* _REQUIRED ACTION_:
Reproduce the lines of the material exactly, excluding every image.

┌──

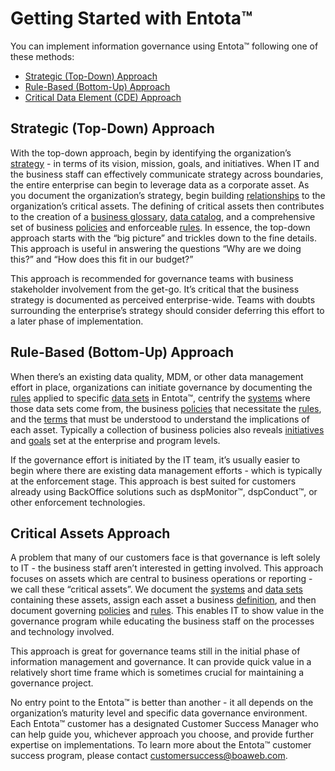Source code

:# Getting Started with Entota™

You can implement information governance using Entota™ following one of
these methods:

  - [Strategic (Top-Down) Approach](#Strategi)
  - [Rule-Based (Bottom-Up) Approach](#Rule-Bas)
  - [Critical Data Element (CDE) Approach](#Critical)

## Strategic (Top-Down) Approach

With the top-down approach, begin by identifying the organization’s
[strategy](Strategy.md) - in terms of its vision, mission, goals, and
initiatives. When IT and the business staff can effectively communicate
strategy across boundaries, the entire enterprise can begin to leverage
data as a corporate asset. As you document the organization’s strategy,
begin building [relationships](Relationships.md) to the organization’s
critical assets. The defining of critical assets then contributes to the
creation of a [business glossary](Set%20Up%20Terms.md), [data
catalog](Data%20Catalog.md), and a comprehensive set of business
[policies](Set%20Up%20Policies.md) and enforceable
[rules](Set%20Up%20Rules.md). In essence, the top-down approach starts
with the “big picture” and trickles down to the fine details. This
approach is useful in answering the questions “Why are we doing this?”
and “How does this fit in our budget?”

This approach is recommended for governance teams with business
stakeholder involvement from the get-go. It’s critical that the business
strategy is documented as perceived enterprise-wide. Teams with doubts
surrounding the enterprise’s strategy should consider deferring this
effort to a later phase of implementation.

## Rule-Based (Bottom-Up) Approach

When there’s an existing data quality, MDM, or other data management
effort in place, organizations can initiate governance by documenting
the [rules](Set%20Up%20Rules.md) applied to specific [data
sets](Set%20Up%20a%20Data%20Set.md) in Entota™, centrify the
[systems](Set%20Up%20a%20System.md) where those data sets come from,
the business [policies](Set%20Up%20Policies.md) that necessitate the
[rules](Set%20Up%20Rules.md), and the [terms](Set%20Up%20Terms.md)
that must be understood to understand the implications of each asset.
Typically a collection of business policies also reveals
[initiatives](Add%20Initiatives.md) and [goals](Add%20Goals.md) set at
the enterprise and program levels.

If the governance effort is initiated by the IT team, it’s usually
easier to begin where there are existing data management efforts - which
is typically at the enforcement stage. This approach is best suited for
customers already using BackOffice solutions such as dspMonitor™,
dspConduct™, or other enforcement technologies.

## Critical Assets Approach

A problem that many of our customers face is that governance is left
solely to IT - the business staff aren’t interested in getting involved.
This approach focuses on assets which are central to business operations
or reporting - we call these “critical assets”. We document the
[systems](Set%20Up%20a%20System.md) and [data
sets](Set%20Up%20a%20Data%20Set.md) containing these assets, assign
each asset a business [definition](Set%20Up%20Terms.md), and then
document governing [policies](Set%20Up%20Policies.md) and
[rules](Set%20Up%20Rules.md). This enables IT to show value in the
governance program while educating the business staff on the processes
and technology involved.

This approach is great for governance teams still in the initial phase
of information management and governance. It can provide quick value in
a relatively short time frame which is sometimes crucial for maintaining
a governance project.

No entry point to the Entota™ is better than another - it all depends on
the organization’s maturity level and specific data governance
environment. Each Entota™ customer has a designated Customer Success
Manager who can help guide you, whichever approach you choose, and
provide further expertise on implementations. To learn more about the
Entota™ customer success program, please contact
<customersuccess@boaweb.com>.
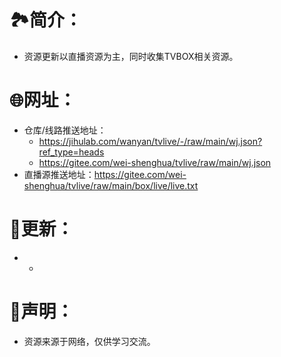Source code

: # 🏞️简介：
- 资源更新以直播资源为主，同时收集TVBOX相关资源。



# 🌐网址：
- 仓库/线路推送地址：
  - https://jihulab.com/wanyan/tvlive/-/raw/main/wj.json?ref_type=heads
  - https://gitee.com/wei-shenghua/tvlive/raw/main/wj.json
- 直播源推送地址：https://gitee.com/wei-shenghua/tvlive/raw/main/box/live/live.txt


  

# 📔更新：
-  
  -  


     
# 📖声明：
- 资源来源于网络，仅供学习交流。
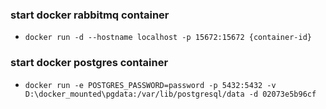 ### start docker rabbitmq container

* `docker run -d --hostname localhost -p 15672:15672 {container-id}`

### start docker postgres container

* `docker run -e POSTGRES_PASSWORD=password -p 5432:5432 -v D:\docker_mounted\pgdata:/var/lib/postgresql/data -d 02073e5b96cf`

└──

* _COMPLETED TASK_:
Source code

:# Getting Started with Entota™

You can implement information governance using Entota™ following one of
these methods:

  - [Strategic (Top-Down) Approach](#Strategi)
  - [Rule-Based (Bottom-Up) Approach](#Rule-Bas)
  - [Critical Data Element (CDE) Approach](#Critical)

## Strategic (Top-Down) Approach

With the top-down approach, begin by identifying the organization’s
[strategy](Strategy.md) - in terms of its vision, mission, goals, and
initiatives. When IT and the business staff can effectively communicate
strategy across boundaries, the entire enterprise can begin to leverage
data as a corporate asset. As you document the organization’s strategy,
begin building [relationships](Relationships.md) to the organization’s
critical assets. The defining of critical assets then contributes to the
creation of a [business glossary](Set%20Up%20Terms.md), [data
catalog](Data%20Catalog.md), and a comprehensive set of business
[policies](Set%20Up%20Policies.md) and enforceable
[rules](Set%20Up%20Rules.md). In essence, the top-down approach starts
with the “big picture” and trickles down to the fine details. This
approach is useful in answering the questions “Why are we doing this?”
and “How does this fit in our budget?”

This approach is recommended for governance teams with business
stakeholder involvement from the get-go. It’s critical that the business
strategy is documented as perceived enterprise-wide. Teams with doubts
surrounding the enterprise’s strategy should consider deferring this
effort to a later phase of implementation.

## Rule-Based (Bottom-Up) Approach

When there’s an existing data quality, MDM, or other data management
effort in place, organizations can initiate governance by documenting
the [rules](Set%20Up%20Rules.md) applied to specific [data
sets](Set%20Up%20a%20Data%20Set.md) in Entota™, centrify the
[systems](Set%20Up%20a%20System.md) where those data sets come from,
the business [policies](Set%20Up%20Policies.md) that necessitate the
[rules](Set%20Up%20Rules.md), and the [terms](Set%20Up%20Terms.md)
that must be understood to understand the implications of each asset.
Typically a collection of business policies also reveals
[initiatives](Add%20Initiatives.md) and [goals](Add%20Goals.md) set at
the enterprise and program levels.

If the governance effort is initiated by the IT team, it’s usually
easier to begin where there are existing data management efforts - which
is typically at the enforcement stage. This approach is best suited for
customers already using BackOffice solutions such as dspMonitor™,
dspConduct™, or other enforcement technologies.

## Critical Assets Approach

A problem that many of our customers face is that governance is left
solely to IT - the business staff aren’t interested in getting involved.
This approach focuses on assets which are central to business operations
or reporting - we call these “critical assets”. We document the
[systems](Set%20Up%20a%20System.md) and [data
sets](Set%20Up%20a%20Data%20Set.md) containing these assets, assign
each asset a business [definition](Set%20Up%20Terms.md), and then
document governing [policies](Set%20Up%20Policies.md) and
[rules](Set%20Up%20Rules.md). This enables IT to show value in the
governance program while educating the business staff on the processes
and technology involved.

This approach is great for governance teams still in the initial phase
of information management and governance. It can provide quick value in
a relatively short time frame which is sometimes crucial for maintaining
a governance project.

No entry point to the Entota™ is better than another - it all depends on
the organization’s maturity level and specific data governance
environment. Each Entota™ customer has a designated Customer Success
Manager who can help guide you, whichever approach you choose, and
provide further expertise on implementations. To learn more about the
Entota™ customer success program, please contact
<customersuccess@boaweb.com>.
Source code

: # 🏞️简介：
- 资源更新以直播资源为主，同时收集TVBOX相关资源。



# 🌐网址：
- 仓库/线路推送地址：
  - https://jihulab.com/wanyan/tvlive/-/raw/main/wj.json?ref_type=heads
  - https://gitee.com/wei-shenghua/tvlive/raw/main/wj.json
- 直播源推送地址：https://gitee.com/wei-shenghua/tvlive/raw/main/box/live/live.txt


  

# 📔更新：
-  
  -  


     
# 📖声明：
- 资源来源于网络，仅供学习交流。
 ### start docker rabbitmq container

* `docker run -d --hostname localhost -p 15672:15672 {container-id}`

### start docker postgres container

* `docker run -e POSTGRES_PASSWORD=password -p 5432:5432 -v D:\docker_mounted\pgdata:/var/lib/postgresql/data -d 02073e5b96cf`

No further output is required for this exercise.